There we walked back to the hotel, where Stuart relaxed in the hotel bar area while I went back to my room to have a shower and pack before my late check out time of 18:00. It was about 17:10, so I figured I had plenty of time, but when I tried opening my room, the keycard wouldn’t let me in. It seemed the system hadn’t been properly set to take into account my late checkout. So I had to go back down to the lobby and ask for help getting into my room. The concierge called someone and told me they’d meet me at the room to let me in. So by the time I had my shower I had to rush to throw everything into my luggage and then leave to make it downstairs and check out on time.
I met Stuart in the bar and he said Quan had contacted him and wanted to join us for dinner before heading to the airport. So we waited a few minutes until he arrived, then went for a walk out to the Elephant Bar up the street.
They had a fifteen minute wait for a table, but we had plenty of time, so we waited. It seemed like it was quicker than that, and we were seated at a booth table by the window looking out on the bay, though it was dark outside. I chose a set of three street-style tacos, one each of chicken, carnita (pork), and Korean beef of all things. Stuart tried the jambalaya after I explained what it was, and Quan had a chicken and vegetables dish, which he requested without the cheese that was listed in the menu, and which indeed seemed an odd addition. My tacos were a reasonable size for a meal, while the others’ meals were huge.
Walking back to the hotel, it was raining lightly as we left the restaurant, and it started getting heavier very quickly, so we ducked into the foyer of another, smaller hotel to wait and see if the rain would ease up. It did after a few minutes, and had stopped by the time we left and continued walking, and held up until we got back.

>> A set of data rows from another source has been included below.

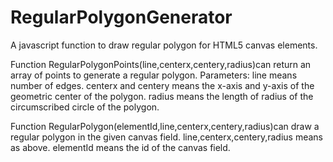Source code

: # RegularPolygonGenerator
A javascript function to draw regular polygon for HTML5 canvas elements.

Function RegularPolygonPoints(line,centerx,centery,radius)can return an array of points to generate a regular polygon.
Parameters:
  line means number of edges.
  centerx and centery means the x-axis and y-axis of the geometric center of the polygon.
  radius means the length of radius of the circumscribed circle of the polygon.

Function RegularPolygon(elementId,line,centerx,centery,radius)can draw a regular polygon in the given canvas field.
  line,centerx,centery,radius means as above.
  elementId means the id of the canvas field.
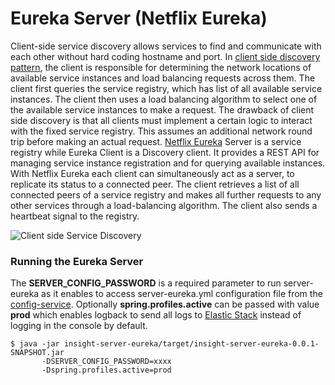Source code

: Eureka Server (Netflix Eureka)
=============

Client-side service discovery allows services to find and communicate with each other without hard coding hostname and port. In [client side discovery pattern](https://www.nginx.com/blog/service-discovery-in-a-microservices-architecture/), the client is responsible for determining the network locations of available service instances and load balancing requests across them. The client first queries the service registry, which has list of all available service instances. The client then uses a load balancing algorithm to select one of the available service instances to make a request.
The drawback of client side discovery is that all clients must implement a certain logic to interact with the fixed service registry. This assumes an additional network round trip before making an actual request.
[Netflix Eureka](http://cloud.spring.io/spring-cloud-netflix/single/spring-cloud-netflix.html#_service_discovery_eureka_clients) Server is a service registry while Eureka Client is a Discovery client. It provides a REST API for managing service instance registration and for querying available instances.
With Netflix Eureka each client can simultaneously act as a server, to replicate its status to a connected peer. The client retrieves a list of all connected peers of a service registry and makes all further requests to any other services through a load-balancing algorithm. The client also sends a heartbeat signal to the registry.

   ![Client side Service Discovery](images/client-side-pattern.png)
   
### Running the Eureka Server

The **SERVER_CONFIG_PASSWORD** is a required parameter to run server-eureka as it enables to access server-eureka.yml configuration file from the [config-service](/../config-service/README.md).
Optionally **spring.profiles.active** can be passed with value **prod** which enables logback to send all logs to [Elastic Stack](/../elastic-stack/README.md) instead of logging in the console by default.

    $ java -jar insight-server-eureka/target/insight-server-eureka-0.0.1-SNAPSHOT.jar
           -DSERVER_CONFIG_PASSWORD=xxxx
		   -Dspring.profiles.active=prod
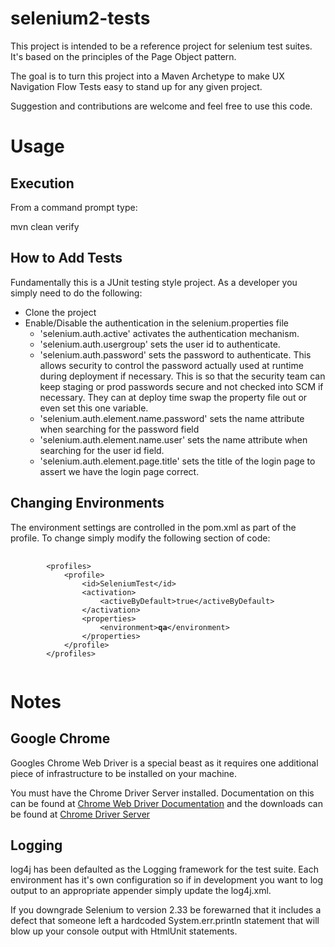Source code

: selenium2-tests
===============

This project is intended to be a reference project for selenium test suites.  It's based on the principles of the Page Object pattern.

The goal is to turn this project into a Maven Archetype to make UX Navigation Flow Tests easy to stand up for any given project.

Suggestion and contributions are welcome and feel free to use this code.  

Usage
=====

Execution
---------

From a command prompt type:

mvn clean verify

How to Add Tests
----------------
Fundamentally this is a JUnit testing style project.  As a developer you simply need to do the following:

* Clone the project
* Enable/Disable the authentication in the selenium.properties file
	+ 'selenium.auth.active' activates the authentication mechanism.
    + 'selenium.auth.usergroup' sets the user id to authenticate.
    + 'selenium.auth.password' sets the password to authenticate.  This allows security to control the password actually used at runtime during deployment if necessary.  This is so that the security team can keep staging or prod passwords secure and not checked into SCM if necessary.  They can at deploy time swap the property file out or even set this one variable.
	+ 'selenium.auth.element.name.password' sets the name attribute when searching for the password field
	+ 'selenium.auth.element.name.user' sets the name attribute when searching for the user id field.
	+ 'selenium.auth.element.page.title' sets the title of the login page to assert we have the login page correct.

Changing Environments
---------------------
The environment settings are controlled in the pom.xml as part of the profile.  To change simply modify the following section of code:
<pre>
	<code>
		&lt;profiles&gt;
			&lt;profile&gt;
				&lt;id&gt;SeleniumTest&lt;/id&gt;
				&lt;activation&gt;
					&lt;activeByDefault&gt;true&lt;/activeByDefault&gt;
				&lt;/activation&gt;
				&lt;properties&gt;
					&lt;environment&gt;<b>qa</b>&lt;/environment&gt;
				&lt;/properties&gt;
			&lt;/profile&gt;
		&lt;/profiles&gt;
	</code>
</pre>

Notes
=====

Google Chrome
-------------

Googles Chrome Web Driver is a special beast as it requires one additional piece of infrastructure to be installed on your machine.

You must have the Chrome Driver Server installed.  Documentation on this can be found at [Chrome Web Driver Documentation](https://code.google.com/p/selenium/wiki/ChromeDriver) and the downloads can be found at [Chrome Driver Server](https://code.google.com/p/chromedriver/downloads/list)

Logging
-------
log4j has been defaulted as the Logging framework for the test suite.  Each environment has it's own configuration so if in development you want to log output to an appropriate appender simply update the log4j.xml.

If you downgrade Selenium to version 2.33 be forewarned that it includes a defect that someone left a hardcoded System.err.println statement that will blow up your console output with HtmlUnit statements.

We picked up our luggage and grabbed the next hotel shuttle to the airport.
Quan wandered off somewhere else while Stuart and I checked in. Check in was quick, but the guy at the counter asked me an odd question when he saw I had an exit row seat. He asked me, “Are you willing to put others before yourself?” I had to ask him to repeat the question to make sure I’d heard it correctly, and indeed I had. I said, “Sure,” which seemed to satisfy him, and he explained he had to ask me for security reasons. After this Stuart and I went through security. The wait to board took quite a while, but finally we boarded the flight. The plane is very full for this trip, nothing like the one over.
(written later)
The flight was uneventful and felt quicker than usual, so it’s possible I dozed off briefly. The guy on the window side seat form me was travelling to Canberra for a week to work with the Australian Defence Force, and had his arrival day in Sydney to sightsee. I hope he had fun, though the weather in Sydney on arrival day (Sunday 5 Feb) was really hot, approaching 40°C. The aisle seat next to me was taken by a young woman who was flying home from New York for her father’s funeral in Perth. She said she only booked the tickets three hours before getting on the plane in New York.
At Sydney Airport I breezed through the immigration and customs, picking up my duty free Scotch whisky on the way. There was only a short queue for taxis, but the taxi took ages getting out of the airport because they had to merge into an almost continuous stream of cars leaving the airport car park. It was a very warm ride home, but I got home about an hour and a half after landing.